→ What to do
All pictures must be left out as you transcribe the lines from the first line of the data to the line containing "obtained from cloudy, I", both included.

Material provided START

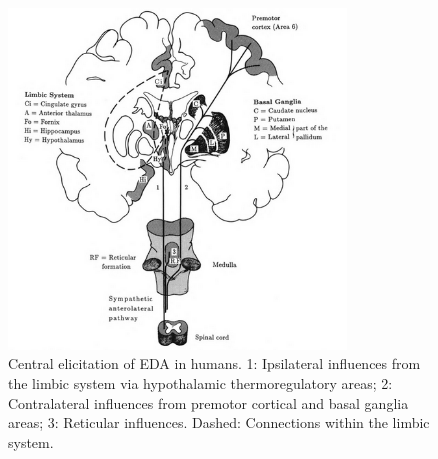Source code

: \begin{figure}[ht]
\centering
\includegraphics[width=0.8\textwidth]{images/zns.png}
\caption{Central elicitation of EDA in humans. 1: Ipsilateral influences from the limbic system via hypothalamic thermoregulatory areas; 2: Contralateral influences from premotor cortical and basal ganglia areas; 3: Reticular influences. Dashed: Connections within the limbic system.}
\label{znsImg}
\end{figure}

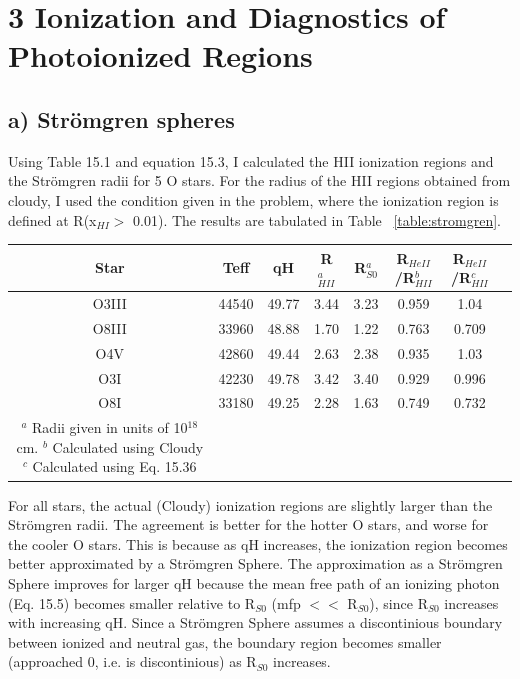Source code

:\documentclass[a4paper]{article}
\begin{document}
\section{3 Ionization and Diagnostics of Photoionized Regions}
\subsection{a) Str\"omgren spheres}
Using Table 15.1 and equation 15.3, I calculated the HII ionization regions
and the Str\"omgren radii for 5 O stars. For the radius of the HII regions
obtained from cloudy, I used the condition given in the problem, where
the ionization region is defined at R(x$_{HI} > $ 0.01). The results are 
tabulated in Table ~\ref{table:stromgren}.

\begin{tabular}{c c c c c c c c}
\label{table:stromgren}
Star & Teff & qH & R$_{HII}^a$ & R$_{S0}^a$ & R$_{HeII}$/R$_{HII}^{b}$ & R$_{HeII}$/R$_{HII}^{c}$ \\
\hline
O3III & 44540 & 49.77 & 3.44 & 3.23 & 0.959 & 1.04\\
O8III & 33960 & 48.88 & 1.70 & 1.22 & 0.763 & 0.709\\
O4V & 42860 & 49.44 & 2.63 & 2.38 & 0.935 & 1.03\\
O3I & 42230 & 49.78 & 3.42 & 3.40 & 0.929 & 0.996\\
O8I & 33180 & 49.25 & 2.28 & 1.63 & 0.749 & 0.732 \\
\hline 
\caption{$^a$ Radii given in units of 10$^{18}$ cm.\\$^b$ Calculated using Cloudy\\$^c$ Calculated using Eq. 15.36 }
\end{tabular}

For all stars, the actual (Cloudy) ionization regions are slightly larger than the Str\"omgren
radii. The agreement is better for the hotter O stars, and worse for the cooler O stars. This is
because as qH increases, the ionization region becomes better approximated by a Str\"omgren Sphere.
The approximation as a Str\"omgren Sphere improves for larger qH because the mean free
path of an ionizing photon (Eq. 15.5) becomes smaller relative to R$_{S0}$ (mfp $<<$ R$_{S0}$), since
R$_{S0}$ increases with increasing qH. Since
a Str\"omgren Sphere assumes a discontinious boundary between ionized and neutral gas,
the boundary region becomes smaller (approached 0, i.e. is discontinious) as R$_{S0}$ increases. 
\end{document}
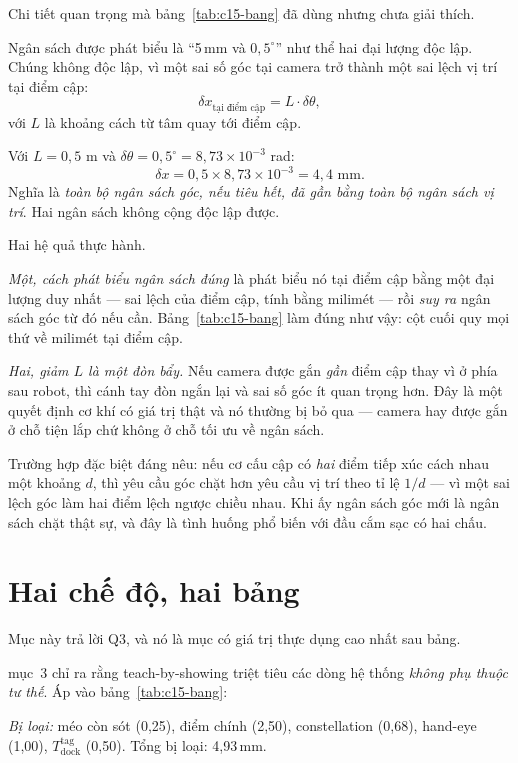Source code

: \documentclass[../../marker.tex]{subfiles}
\begin{document}
Chi tiết quan trọng mà bảng~\ref{tab:c15-bang} đã dùng nhưng chưa giải thích.

Ngân sách được phát biểu là ``5\,mm và \(0{,}5^\circ\)'' như thể hai đại lượng độc lập. Chúng không độc lập, vì một sai số góc tại camera trở thành một sai lệch vị trí tại điểm cập:
\[
\delta x_{\text{tại điểm cập}} = L \cdot \delta\theta,
\]
với \(L\) là khoảng cách từ tâm quay tới điểm cập.

Với \(L = 0{,}5\) m và \(\delta\theta = 0{,}5^\circ = 8{,}73\times10^{-3}\) rad:
\[
\delta x = 0{,}5 \times 8{,}73\times10^{-3} = 4{,}4\text{ mm}.
\]
Nghĩa là \emph{toàn bộ ngân sách góc, nếu tiêu hết, đã gần bằng toàn bộ ngân sách vị trí}. Hai ngân sách không cộng độc lập được.

Hai hệ quả thực hành.

\emph{Một, cách phát biểu ngân sách đúng} là phát biểu nó tại điểm cập bằng một đại lượng duy nhất --- sai lệch của điểm cập, tính bằng milimét --- rồi \emph{suy ra} ngân sách góc từ đó nếu cần. Bảng~\ref{tab:c15-bang} làm đúng như vậy: cột cuối quy mọi thứ về milimét tại điểm cập.

\emph{Hai, giảm \(L\) là một đòn bẩy.} Nếu camera được gắn \emph{gần} điểm cập thay vì ở phía sau robot, thì cánh tay đòn ngắn lại và sai số góc ít quan trọng hơn. Đây là một quyết định cơ khí có giá trị thật và nó thường bị bỏ qua --- camera hay được gắn ở chỗ tiện lắp chứ không ở chỗ tối ưu về ngân sách.

Trường hợp đặc biệt đáng nêu: nếu cơ cấu cập có \emph{hai} điểm tiếp xúc cách nhau một khoảng \(d\), thì yêu cầu góc chặt hơn yêu cầu vị trí theo tỉ lệ \(1/d\) --- vì một sai lệch góc làm hai điểm lệch ngược chiều nhau. Khi ấy ngân sách góc mới là ngân sách chặt thật sự, và đây là tình huống phổ biến với đầu cắm sạc có hai chấu.

\section{Hai chế độ, hai bảng}

Mục này trả lời Q3, và nó là mục có giá trị thực dụng cao nhất sau bảng.

 mục~3 chỉ ra rằng teach-by-showing triệt tiêu các dòng hệ thống \emph{không phụ thuộc tư thế}. Áp vào bảng~\ref{tab:c15-bang}:

\emph{Bị loại:} méo còn sót (0,25), điểm chính (2,50), constellation (0,68), hand-eye (1,00), \(T^{\text{tag}}_{\text{dock}}\) (0,50). Tổng bị loại: 4,93\,mm.
\end{document}
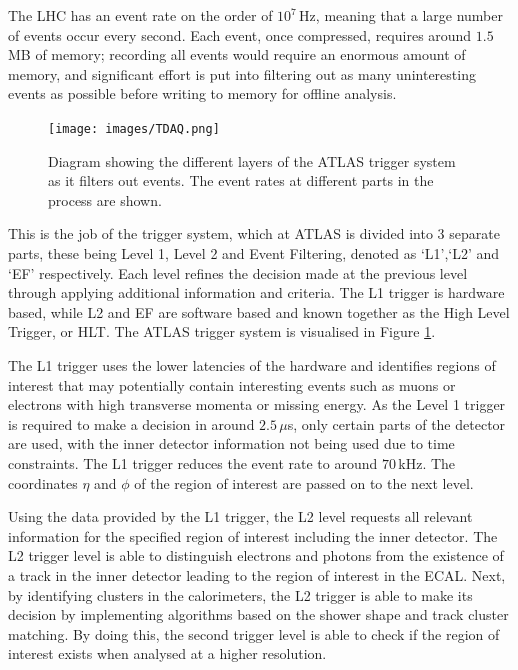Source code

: \documentclass{article}
\begin{document}
The LHC has an event rate on the order of $10^7\,$Hz, meaning that a large number of events occur every second. Each event, once compressed, requires around $1.5\,$MB of memory; recording all events would require an enormous amount of memory, and significant effort is put into filtering out as many uninteresting events as possible before writing to memory for offline analysis.

\begin{figure}[h]
    \centering
    \texttt{[image: images/TDAQ.png]}
    \caption{ Diagram showing the different layers of the ATLAS trigger system as it filters out events. The event rates at different parts in the process are shown.\label{fig:TDAQ} }
\end{figure}

This is the job of the trigger system, which at ATLAS is divided into 3 separate parts, these being Level 1, Level 2 and Event Filtering, denoted as `L1',`L2' and `EF' respectively.  Each level refines the decision made at the previous level through applying additional information and criteria. The L1 trigger is hardware based, while L2 and EF are software based and known together as the High Level Trigger, or HLT. The ATLAS trigger system is visualised in Figure \ref{fig:TDAQ}.

The L1 trigger uses the lower latencies of the hardware and identifies regions of interest that may potentially contain interesting events such as muons or electrons with high transverse momenta or missing energy. As the Level 1 trigger is required to make a decision in around $2.5\,\mu$s, only certain parts of the detector are used, with the inner detector information not being used due to time constraints. The L1 trigger reduces the event rate to around $70\,$kHz. The coordinates $\eta$ and $\phi$ of the region of interest are passed on to the next level.

Using the data provided by the L1 trigger, the L2 level requests all relevant information for the specified region of interest including the inner detector. The L2 trigger level is able to distinguish electrons and photons from the existence of a track in the inner detector leading to the region of interest in the ECAL. Next, by identifying clusters in the calorimeters, the L2 trigger is able to make its decision by implementing algorithms based on the shower shape and track cluster matching. By doing this, the second trigger level is able to check if the region of interest exists when analysed at a higher resolution.
\end{document}
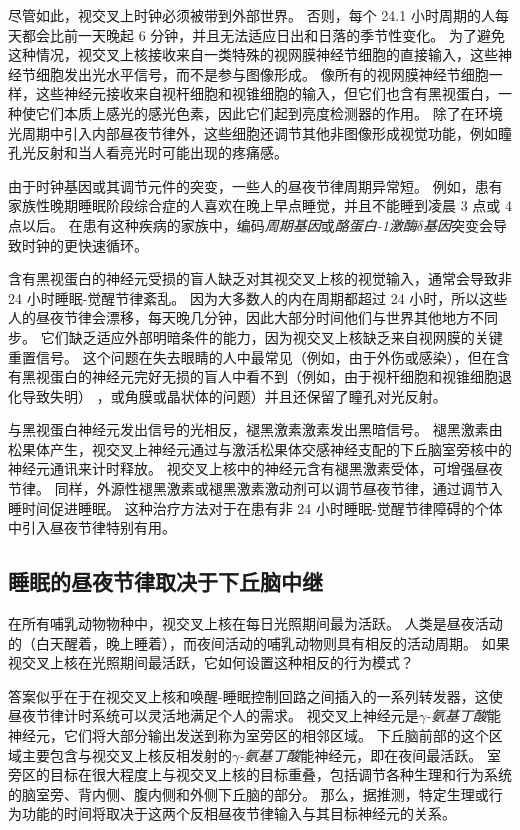 尽管如此，视交叉上时钟必须被带到外部世界。
否则，每个 24.1 小时周期的人每天都会比前一天晚起 6 分钟，并且无法适应日出和日落的季节性变化。
为了避免这种情况，视交叉上核接收来自一类特殊的视网膜神经节细胞的直接输入，这些神经节细胞发出光水平信号，而不是参与图像形成。
像所有的视网膜神经节细胞一样，这些神经元接收来自视杆细胞和视锥细胞的输入，但它们也含有黑视蛋白，一种使它们本质上感光的感光色素，因此它们起到亮度检测器的作用。
除了在环境光周期中引入内部昼夜节律外，这些细胞还调节其他非图像形成视觉功能，例如瞳孔光反射和当人看亮光时可能出现的疼痛感。


由于时钟基因或其调节元件的突变，一些人的昼夜节律周期异常短。
例如，患有家族性晚期睡眠阶段综合症的人喜欢在晚上早点睡觉，并且不能睡到凌晨 3 点或 4 点以后。
在患有这种疾病的家族中，编码\textit{周期基因}或\textit{酪蛋白-1激酶$\delta$基因}突变会导致时钟的更快速循环。


含有黑视蛋白的神经元受损的盲人缺乏对其视交叉上核的视觉输入，通常会导致非 24 小时睡眠-觉醒节律紊乱。
因为大多数人的内在周期都超过 24 小时，所以这些人的昼夜节律会漂移，每天晚几分钟，因此大部分时间他们与世界其他地方不同步。
它们缺乏适应外部明暗条件的能力，因为视交叉上核缺乏来自视网膜的关键重置信号。
这个问题在失去眼睛的人中最常见（例如，由于外伤或感染），但在含有黑视蛋白的神经元完好无损的盲人中看不到（例如，由于视杆细胞和视锥细胞退化导致失明） ，或角膜或晶状体的问题）并且还保留了瞳孔对光反射。


与黑视蛋白神经元发出信号的光相反，褪黑激素激素发出黑暗信号。
褪黑激素由松果体产生，视交叉上神经元通过与激活松果体交感神经支配的下丘脑室旁核中的神经元通讯来计时释放。
视交叉上核中的神经元含有褪黑激素受体，可增强昼夜节律。
同样，外源性褪黑激素或褪黑激素激动剂可以调节昼夜节律，通过调节入睡时间促进睡眠。
这种治疗方法对于在患有非 24 小时睡眠-觉醒节律障碍的个体中引入昼夜节律特别有用。



\subsection{睡眠的昼夜节律取决于下丘脑中继}

在所有哺乳动物物种中，视交叉上核在每日光照期间最为活跃。
人类是昼夜活动的（白天醒着，晚上睡着），而夜间活动的哺乳动物则具有相反的活动周期。
如果视交叉上核在光照期间最活跃，它如何设置这种相反的行为模式？


答案似乎在于在视交叉上核和唤醒-睡眠控制回路之间插入的一系列转发器，这使昼夜节律计时系统可以灵活地满足个人的需求。
视交叉上神经元是\textit{$\gamma$-氨基丁酸}能神经元，它们将大部分输出发送到称为室旁区的相邻区域。
下丘脑前部的这个区域主要包含与视交叉上核反相发射的\textit{$\gamma$-氨基丁酸}能神经元，即在夜间最活跃。
室旁区的目标在很大程度上与视交叉上核的目标重叠，包括调节各种生理和行为系统的脑室旁、背内侧、腹内侧和外侧下丘脑的部分。
那么，据推测，特定生理或行为功能的时间将取决于这两个反相昼夜节律输入与其目标神经元的关系。


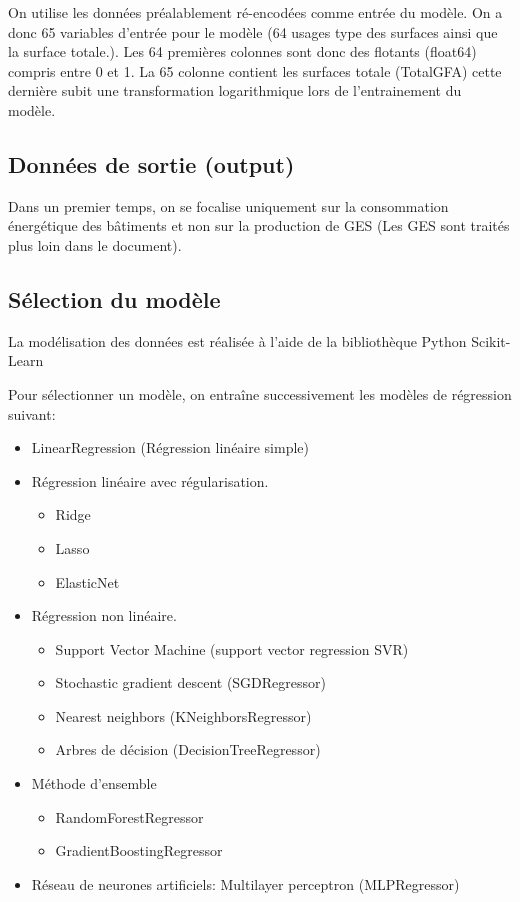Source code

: On utilise les données préalablement ré-encodées comme entrée du modèle.
On a donc 65 variables d'entrée pour le modèle (64 usages type des surfaces ainsi
que la surface totale.).
Les 64 premières colonnes sont donc des flotants (float64) compris entre 0 et 1.
La 65 colonne contient les surfaces totale (TotalGFA) cette dernière
subit une transformation logarithmique lors de l'entrainement du modèle.

\subsection{Données de sortie (output)}

Dans un premier temps, on se focalise uniquement sur la consommation énergétique
des bâtiments et non sur la production de GES (Les GES sont traités plus loin
dans le document).

\subsection{Sélection du modèle}
La modélisation des données est réalisée à l'aide de la bibliothèque Python Scikit-Learn \cite{scikit-learn}

Pour sélectionner un modèle, on entraîne successivement les modèles de
régression suivant:
\begin{itemize}
  \item LinearRegression (Régression linéaire simple)
  \item Régression linéaire avec régularisation.
  \begin{itemize}
    \item Ridge \cite{Marquardt1975}
    \item Lasso \cite{tibshirani96regression}
    \item ElasticNet
  \end{itemize}
  \item Régression non linéaire.
  \begin{itemize}
    \item Support Vector Machine (support vector regression SVR)
    \item Stochastic gradient descent (SGDRegressor)
    \item Nearest neighbors (KNeighborsRegressor)
    \item Arbres de décision (DecisionTreeRegressor)
  \end{itemize}
  \item Méthode d'ensemble
  \begin{itemize}
    \item RandomForestRegressor
    \item GradientBoostingRegressor
  \end{itemize}
  \item Réseau de neurones artificiels: Multilayer perceptron (MLPRegressor)
\end{itemize}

Material provided END

→ Answer box
Source code

: \begin{figure}[ht]
\centering
\includegraphics[width=0.8\textwidth]{images/zns.png}
\caption{Central elicitation of EDA in humans. 1: Ipsilateral influences from the limbic system via hypothalamic thermoregulatory areas; 2: Contralateral influences from premotor cortical and basal ganglia areas; 3: Reticular influences. Dashed: Connections within the limbic system.}
\label{znsImg}
\end{figure}

Source code

:\documentclass[a4paper]{article}
\begin{document}
\section{3 Ionization and Diagnostics of Photoionized Regions}
\subsection{a) Str\"omgren spheres}
Using Table 15.1 and equation 15.3, I calculated the HII ionization regions
and the Str\"omgren radii for 5 O stars. For the radius of the HII regions
obtained from cloudy, I used the condition given in the problem, where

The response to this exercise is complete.